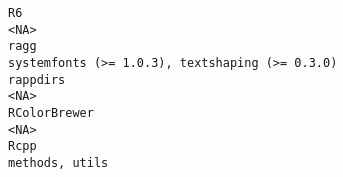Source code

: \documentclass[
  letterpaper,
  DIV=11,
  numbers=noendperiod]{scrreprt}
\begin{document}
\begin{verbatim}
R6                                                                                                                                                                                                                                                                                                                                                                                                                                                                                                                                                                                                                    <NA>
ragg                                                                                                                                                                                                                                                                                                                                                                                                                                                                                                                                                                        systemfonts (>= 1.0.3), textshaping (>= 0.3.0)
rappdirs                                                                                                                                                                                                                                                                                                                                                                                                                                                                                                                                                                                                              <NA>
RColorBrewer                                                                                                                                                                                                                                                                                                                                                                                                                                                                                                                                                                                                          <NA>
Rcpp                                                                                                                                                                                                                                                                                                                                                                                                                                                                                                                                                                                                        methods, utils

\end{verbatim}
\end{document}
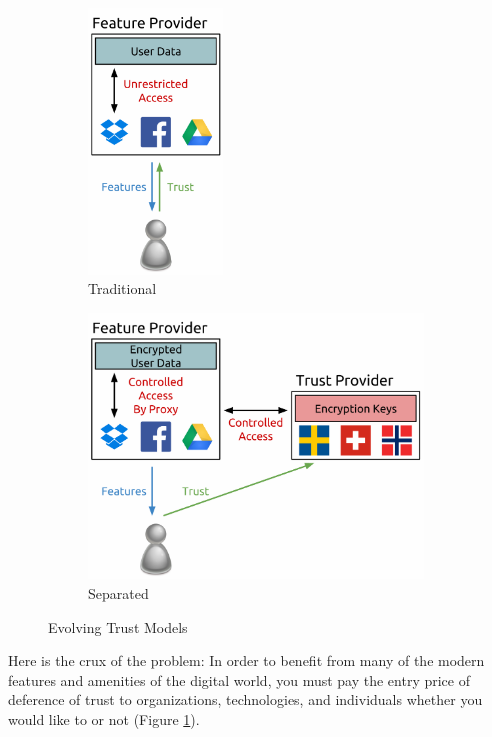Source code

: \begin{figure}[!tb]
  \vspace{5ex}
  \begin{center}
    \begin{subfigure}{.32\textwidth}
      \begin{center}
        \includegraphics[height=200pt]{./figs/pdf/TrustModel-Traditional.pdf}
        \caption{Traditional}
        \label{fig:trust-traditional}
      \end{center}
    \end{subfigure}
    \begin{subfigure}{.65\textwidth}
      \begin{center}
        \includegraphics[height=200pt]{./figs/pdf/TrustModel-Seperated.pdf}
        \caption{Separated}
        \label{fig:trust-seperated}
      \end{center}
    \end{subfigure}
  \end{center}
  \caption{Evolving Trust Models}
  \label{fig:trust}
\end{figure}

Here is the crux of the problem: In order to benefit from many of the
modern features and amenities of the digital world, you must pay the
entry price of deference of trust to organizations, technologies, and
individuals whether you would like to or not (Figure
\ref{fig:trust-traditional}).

===============

* **EXERCISE DIRECTIONS**:
State how many lines of the listing include the word "height". Reply with the number alone.

* **EXPECTED ANSWER**:
2